The first place it was used was to find $c_5$, the maximal subset of $[3]^5$ with no combinatorial lines. One 0/1-variable was used for each point in the cube, and one linear inequality for each combinatorial line. The computer found twelve solutions with 150 points, and found that there were no solutions with 151 points, so $c_5 = 150$. It follows easily that $c_6 = 450$, but the same program was used as a check to show that any set of 451 points in $[3]^6$ has a combinatorial line.

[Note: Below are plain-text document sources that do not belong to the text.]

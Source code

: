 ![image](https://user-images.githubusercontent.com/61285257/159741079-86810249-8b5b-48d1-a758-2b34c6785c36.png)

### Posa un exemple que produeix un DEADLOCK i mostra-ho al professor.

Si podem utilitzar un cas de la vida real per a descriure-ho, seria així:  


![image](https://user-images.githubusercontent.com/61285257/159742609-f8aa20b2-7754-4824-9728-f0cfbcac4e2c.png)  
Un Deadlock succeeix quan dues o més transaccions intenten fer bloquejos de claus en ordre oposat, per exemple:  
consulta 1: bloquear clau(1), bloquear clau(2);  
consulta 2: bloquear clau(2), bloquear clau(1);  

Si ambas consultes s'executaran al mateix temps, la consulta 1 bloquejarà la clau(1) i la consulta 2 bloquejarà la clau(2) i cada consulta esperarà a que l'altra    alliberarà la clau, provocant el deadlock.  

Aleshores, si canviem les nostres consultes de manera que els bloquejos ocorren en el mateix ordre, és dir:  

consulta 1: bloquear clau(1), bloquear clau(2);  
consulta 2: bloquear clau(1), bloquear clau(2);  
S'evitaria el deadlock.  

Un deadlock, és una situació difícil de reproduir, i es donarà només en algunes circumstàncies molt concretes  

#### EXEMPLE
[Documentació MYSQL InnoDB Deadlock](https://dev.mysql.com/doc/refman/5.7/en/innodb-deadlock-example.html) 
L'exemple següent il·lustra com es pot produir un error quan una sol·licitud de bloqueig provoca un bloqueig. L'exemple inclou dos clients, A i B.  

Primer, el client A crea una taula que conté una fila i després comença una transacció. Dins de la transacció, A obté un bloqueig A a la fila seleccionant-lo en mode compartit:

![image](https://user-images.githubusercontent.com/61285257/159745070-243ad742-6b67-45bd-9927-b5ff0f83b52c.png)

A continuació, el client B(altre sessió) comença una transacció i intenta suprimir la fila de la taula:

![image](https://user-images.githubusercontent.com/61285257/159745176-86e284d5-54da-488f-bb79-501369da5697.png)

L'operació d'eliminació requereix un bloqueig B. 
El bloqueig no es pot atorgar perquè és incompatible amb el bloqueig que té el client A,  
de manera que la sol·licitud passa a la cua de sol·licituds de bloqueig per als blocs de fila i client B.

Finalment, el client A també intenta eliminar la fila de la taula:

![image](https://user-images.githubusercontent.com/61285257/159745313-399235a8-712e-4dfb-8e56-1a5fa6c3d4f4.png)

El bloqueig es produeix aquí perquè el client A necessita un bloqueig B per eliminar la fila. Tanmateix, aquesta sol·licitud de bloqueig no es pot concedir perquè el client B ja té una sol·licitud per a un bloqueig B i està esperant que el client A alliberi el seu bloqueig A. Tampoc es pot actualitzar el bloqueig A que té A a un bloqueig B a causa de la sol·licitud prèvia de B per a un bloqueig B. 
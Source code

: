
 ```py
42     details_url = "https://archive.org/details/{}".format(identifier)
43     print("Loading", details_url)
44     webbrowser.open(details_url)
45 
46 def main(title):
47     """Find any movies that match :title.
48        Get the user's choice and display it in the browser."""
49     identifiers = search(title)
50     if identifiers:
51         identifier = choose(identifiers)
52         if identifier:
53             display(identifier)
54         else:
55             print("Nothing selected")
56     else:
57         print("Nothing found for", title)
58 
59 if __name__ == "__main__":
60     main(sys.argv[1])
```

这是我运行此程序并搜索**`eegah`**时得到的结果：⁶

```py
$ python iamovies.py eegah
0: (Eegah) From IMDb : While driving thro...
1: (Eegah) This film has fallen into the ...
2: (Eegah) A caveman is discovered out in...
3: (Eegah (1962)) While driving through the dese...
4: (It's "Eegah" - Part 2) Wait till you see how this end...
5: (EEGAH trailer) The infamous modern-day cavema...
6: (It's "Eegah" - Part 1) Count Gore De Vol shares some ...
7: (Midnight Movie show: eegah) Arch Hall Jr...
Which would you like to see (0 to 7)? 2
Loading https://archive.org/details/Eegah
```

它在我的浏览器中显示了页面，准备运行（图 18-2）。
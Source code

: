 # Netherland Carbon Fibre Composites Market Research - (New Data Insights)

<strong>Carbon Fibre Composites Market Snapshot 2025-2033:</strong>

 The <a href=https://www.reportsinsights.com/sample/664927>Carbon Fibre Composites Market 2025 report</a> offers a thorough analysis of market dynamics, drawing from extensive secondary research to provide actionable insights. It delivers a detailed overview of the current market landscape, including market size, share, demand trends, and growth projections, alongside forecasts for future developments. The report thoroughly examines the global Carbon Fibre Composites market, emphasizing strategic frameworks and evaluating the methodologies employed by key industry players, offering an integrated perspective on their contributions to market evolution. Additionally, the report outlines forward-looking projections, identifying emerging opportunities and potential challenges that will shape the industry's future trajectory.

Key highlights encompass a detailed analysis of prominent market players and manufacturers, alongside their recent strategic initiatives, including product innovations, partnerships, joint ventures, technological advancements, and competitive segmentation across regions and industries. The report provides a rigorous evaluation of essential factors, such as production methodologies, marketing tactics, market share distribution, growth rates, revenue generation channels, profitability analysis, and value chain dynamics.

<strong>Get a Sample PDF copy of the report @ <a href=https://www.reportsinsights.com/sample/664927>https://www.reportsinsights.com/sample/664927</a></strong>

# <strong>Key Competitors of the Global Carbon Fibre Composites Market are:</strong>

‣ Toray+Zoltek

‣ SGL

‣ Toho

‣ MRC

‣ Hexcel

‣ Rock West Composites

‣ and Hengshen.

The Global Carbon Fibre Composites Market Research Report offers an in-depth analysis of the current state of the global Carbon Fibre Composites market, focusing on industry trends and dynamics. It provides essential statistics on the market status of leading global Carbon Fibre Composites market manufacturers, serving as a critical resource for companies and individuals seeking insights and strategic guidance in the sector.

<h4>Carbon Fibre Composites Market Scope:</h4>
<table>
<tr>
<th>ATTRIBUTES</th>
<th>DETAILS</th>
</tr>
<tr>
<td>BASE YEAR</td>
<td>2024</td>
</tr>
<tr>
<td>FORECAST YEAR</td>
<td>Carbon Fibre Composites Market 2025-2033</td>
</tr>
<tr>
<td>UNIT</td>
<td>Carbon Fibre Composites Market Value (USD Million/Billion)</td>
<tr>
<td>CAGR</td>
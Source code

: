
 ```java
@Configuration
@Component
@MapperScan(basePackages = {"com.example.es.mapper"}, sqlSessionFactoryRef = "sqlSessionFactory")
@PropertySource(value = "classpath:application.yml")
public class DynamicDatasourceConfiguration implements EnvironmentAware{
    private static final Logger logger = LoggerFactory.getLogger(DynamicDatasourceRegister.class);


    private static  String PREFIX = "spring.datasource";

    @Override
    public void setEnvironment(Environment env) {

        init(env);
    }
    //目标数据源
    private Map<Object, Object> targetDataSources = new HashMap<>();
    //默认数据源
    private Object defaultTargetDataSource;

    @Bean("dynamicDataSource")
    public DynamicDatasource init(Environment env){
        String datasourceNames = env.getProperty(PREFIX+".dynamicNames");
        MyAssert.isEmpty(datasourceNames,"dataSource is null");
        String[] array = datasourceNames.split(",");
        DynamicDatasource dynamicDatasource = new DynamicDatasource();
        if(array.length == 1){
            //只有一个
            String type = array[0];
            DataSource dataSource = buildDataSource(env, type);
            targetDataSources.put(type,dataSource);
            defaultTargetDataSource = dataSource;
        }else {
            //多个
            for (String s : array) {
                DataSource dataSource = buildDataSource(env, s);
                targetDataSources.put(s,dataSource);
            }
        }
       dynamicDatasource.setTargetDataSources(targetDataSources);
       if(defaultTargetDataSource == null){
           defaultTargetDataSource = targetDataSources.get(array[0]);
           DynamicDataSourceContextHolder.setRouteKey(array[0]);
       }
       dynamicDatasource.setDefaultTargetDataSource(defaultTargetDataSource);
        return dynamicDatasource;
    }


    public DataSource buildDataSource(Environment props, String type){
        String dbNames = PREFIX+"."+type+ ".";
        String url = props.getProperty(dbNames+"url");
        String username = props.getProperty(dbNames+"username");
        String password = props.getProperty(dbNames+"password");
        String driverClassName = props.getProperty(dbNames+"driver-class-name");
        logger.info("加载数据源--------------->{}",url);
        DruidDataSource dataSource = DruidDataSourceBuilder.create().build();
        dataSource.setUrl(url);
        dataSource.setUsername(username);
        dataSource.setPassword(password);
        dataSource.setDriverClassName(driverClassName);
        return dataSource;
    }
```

The following routine was used for the 5 dimensional Moser problem to show that $c'_5\ge 124$. Let G be the 3-hypergraph with vertex set equal to $[3]^5$ as before and set $(I,J,K)\in E_3$ to be a 3-edge if and only if it is a geometric line. $c'_5$ is then the size of a maximal independent set. Let
$$ f(x) = \Sum_I x_I - \Sum_{(I,J,K)\in E_3} x_Ix_Jx_K. $$
The following then holds,
$$c'_n = max_{x\in\{0,1\}^{3^n}} f(x) = max_{x\in [0,1]^{3^n}} f(x).$$
To check the first equality, if $V$ is a line-free set in $G$ of size $k$, set $x_J=1$ for $J\in V$, and zero otherwise. Then $f(x) = $k$ because $V$ is line-free, so all the cubic terms are zero. So $c'_n \le max_{x\in\{0,1\}^{3^n}} f(x)$. Conversely, if for some $x\in\{0,1\}^{3^n}$, $f(x)=k$ and if there are triplets $x_I=x_J=x_K=1$ with $(I,J,K)\in E_3$, we change $x_I$ to 0. This reduces $\sum_I x_I$ by 1 but also reduce the second term of $f(x)$ by at least one. So repeating we can find an $x\in\{0,1\}^{3^n}$ with $f(x)\ge k$ and $x_Ix_Jx_K=0$ if $(I,J,K)\in E_3$, i.e. an independent set of size $\ge k$. So $c'_n \ge max_{x\in\{0,1\}^{3^n}} f(x)$. The second equality follows from the maximum principle since $f$ is a square free polynomial. $-f$ was then minimized using Matlab's built-in minimization routine, and found a 124-point subset of $[3]^5$ with no geometric lines.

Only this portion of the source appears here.